Mozart's Last Year Mixtape

Michael Zwiebach on January 23, 2014

The year 1791 ended badly for Mozart: Being born 137 years before the discovery of antibiotics had its down side. But on the plus side, the great composer had a professional year the likes of which is difficult to believe, even putting aside the issue of a terminal illness: He finished the Piano Concerto in B-flat (no. 27) to start the year, and went on to write two operas, La clemenza di Tito and The Magic Flute, the Clarinet Concerto in A Major, half of a Requiem Mass, several chamber works, and a raft of dances and songs. Here’s a playlist of standards and unusual pieces from Mozart’s last year.

 

    1. Allegro from Piano Concerto 27 in B-Flat, K. 595 (movement 3); Rudolf Serkin, piano; Berlin Philharmonic, Claudio Abbado, conductor.
    Claudio Abbado, who died earlier this week, showed off his Mozart chops with the surprisingly light-fingered Rudolf Serkin in this recording.

    2. Ave Verum Corpus (Hail, true body), K.618; Choir of New College, Oxford; Edward Higginbotham, cond.
    One of the most beautiful settings of this familiar Communion hymn.

    3. Rondo in C Major for glass harmonica, flute, oboe, viola, and cello, K.617; Dennis James, glass harmonica, with the Emerson String Quartet.
    The glass harmonica, a version of tuned water glasses, was actually invented by Benjamin Franklin, in partnership with a London glassblower.
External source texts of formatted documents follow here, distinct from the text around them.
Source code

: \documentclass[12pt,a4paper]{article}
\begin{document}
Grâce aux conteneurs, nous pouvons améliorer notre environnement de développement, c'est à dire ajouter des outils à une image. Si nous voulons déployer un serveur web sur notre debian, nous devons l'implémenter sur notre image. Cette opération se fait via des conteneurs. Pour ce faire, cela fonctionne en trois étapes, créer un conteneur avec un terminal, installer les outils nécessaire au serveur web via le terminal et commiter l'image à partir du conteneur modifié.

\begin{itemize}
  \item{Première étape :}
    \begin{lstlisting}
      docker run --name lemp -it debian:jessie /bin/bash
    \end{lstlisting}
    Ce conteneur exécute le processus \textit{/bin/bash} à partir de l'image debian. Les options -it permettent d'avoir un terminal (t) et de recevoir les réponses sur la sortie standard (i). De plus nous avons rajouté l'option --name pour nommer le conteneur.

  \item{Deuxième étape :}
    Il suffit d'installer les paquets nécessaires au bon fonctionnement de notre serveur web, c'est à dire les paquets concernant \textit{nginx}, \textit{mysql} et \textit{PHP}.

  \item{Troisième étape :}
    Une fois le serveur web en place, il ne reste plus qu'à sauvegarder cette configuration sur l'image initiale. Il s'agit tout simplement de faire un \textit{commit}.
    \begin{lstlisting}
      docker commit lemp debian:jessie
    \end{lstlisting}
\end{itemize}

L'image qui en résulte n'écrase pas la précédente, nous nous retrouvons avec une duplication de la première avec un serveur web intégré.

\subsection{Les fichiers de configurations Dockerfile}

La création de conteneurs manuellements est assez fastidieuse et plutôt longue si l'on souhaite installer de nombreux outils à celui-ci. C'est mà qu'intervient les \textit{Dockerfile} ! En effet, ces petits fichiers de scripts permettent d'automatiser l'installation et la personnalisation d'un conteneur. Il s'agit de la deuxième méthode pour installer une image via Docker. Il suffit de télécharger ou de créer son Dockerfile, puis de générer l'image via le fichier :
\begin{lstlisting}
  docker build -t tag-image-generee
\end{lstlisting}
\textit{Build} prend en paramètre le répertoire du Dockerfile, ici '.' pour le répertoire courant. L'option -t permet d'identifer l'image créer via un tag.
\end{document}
Mozart’s work for it has a depth of feeling that places it in the same sphere as the Ave Verum Corpus, composed a month later.
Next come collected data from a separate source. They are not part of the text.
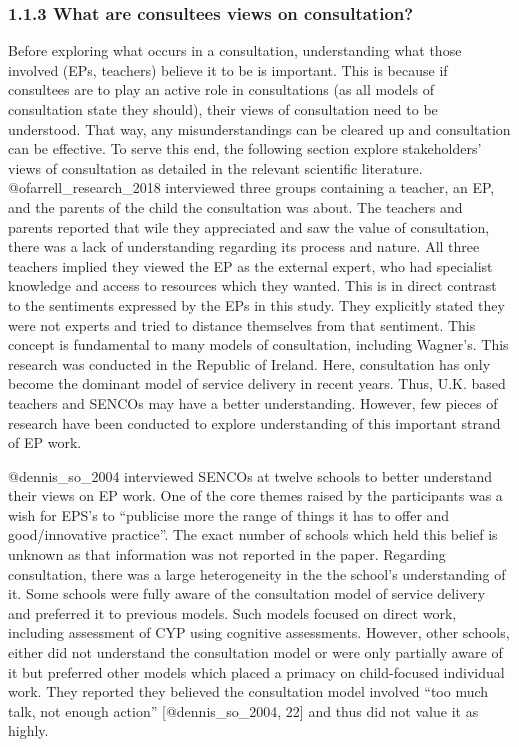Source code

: \documentclass[
]{article}
\begin{document}
\hypertarget{what-are-consultees-views-on-consultation}{%
\subsubsection{1.1.3 What are consultees views on
consultation?}\label{what-are-consultees-views-on-consultation}}

Before exploring what occurs in a consultation, understanding what those
involved (EPs, teachers) believe it to be is important. This is because
if consultees are to play an active role in consultations (as all models
of consultation state they should), their views of consultation need to
be understood. That way, any misunderstandings can be cleared up and
consultation can be effective. To serve this end, the following section
explore stakeholders' views of consultation as detailed in the relevant
scientific literature. @ofarrell\_research\_2018 interviewed three
groups containing a teacher, an EP, and the parents of the child the
consultation was about. The teachers and parents reported that wile they
appreciated and saw the value of consultation, there was a lack of
understanding regarding its process and nature. All three teachers
implied they viewed the EP as the external expert, who had specialist
knowledge and access to resources which they wanted. This is in direct
contrast to the sentiments expressed by the EPs in this study. They
explicitly stated they were not experts and tried to distance themselves
from that sentiment. This concept is fundamental to many models of
consultation, including Wagner's. This research was conducted in the
Republic of Ireland. Here, consultation has only become the dominant
model of service delivery in recent years. Thus, U.K. based teachers and
SENCOs may have a better understanding. However, few pieces of research
have been conducted to explore understanding of this important strand of
EP work.

@dennis\_so\_2004 interviewed SENCOs at twelve schools to better
understand their views on EP work. One of the core themes raised by the
participants was a wish for EPS's to ``publicise more the range of
things it has to offer and good/innovative practice''. The exact number
of schools which held this belief is unknown as that information was not
reported in the paper. Regarding consultation, there was a large
heterogeneity in the the school's understanding of it. Some schools were
fully aware of the consultation model of service delivery and preferred
it to previous models. Such models focused on direct work, including
assessment of CYP using cognitive assessments. However, other schools,
either did not understand the consultation model or were only partially
aware of it but preferred other models which placed a primacy on
child-focused individual work. They reported they believed the
consultation model involved ``too much talk, not enough action''
{[}@dennis\_so\_2004, 22{]} and thus did not value it as highly.
\end{document}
    4 and 5. Two contredanses, K. 605a and 610.
    These little dances have subtitles: “Il trionfo delle donne” (The triumph of women”) and “Les filles malicieuses” (The mischievous girls), and are full of roguish charm.

    6. “Bei Männern, welche Liebe fühlen” (With men who feel love), duet from The Magic FluteK. 620; Rosa Mannion, soprano, Reinhard Hagen, baritone; Les Arts Florissants, William Christie, cond.
    All through the bizarre tale of adventure and fantasy and Masonic pronouncements that is Die Zauberflöte, there are these unexpectedly deep feelings, which make the opera more than the sum of its parts. This little duet, sung by Papageno and Pamina about the pleasures and duties of marriage is one.

    7. “Der Hölle Rache” (A fiery rage), from The Magic Flute; Diana Damrau, soprano.
    And then, of course, there’s the colorful fireworks of this aria, which makes the Queen of the Night really popular with operagoers, despite the unpleasant things she’s threatening here.

    8. “Non più di fiori” (No more flowers), from La clemenza di Tito, K.621; Anne Sophie von Otter, mezzo soprano.
    Mozart’s other opera from 1791 is still regularly performed, and this aria of regret, by the opera’s chief antagonist, Vitellia, is one of the highlights. She realizes the wrong she’s done to the emperor Titus, and vows to give up her power struggle.

    9. Adagio (Movement II) from Clarinet Concerto in A Major, K. 622, Martin Fröst, clarinet; Amsterdam Sinfonia, Peter Oundjian, cond.
    Mozart the melodist supreme; they just kept coming. The clarinet (especially its cousin the basset horn) was a particular loves of Mozart’s, as the instrumentation of Vitellia’s aria above already shows.

    10. “Requiem aeternam” from Requiem in D Minor, K. 626; Berlin Philharmonic and Chorus, Claudio Abbado, conductor.
    A shadowy work, it seems to betray more of the composer’s state of mind at the time of writing than any other work of his.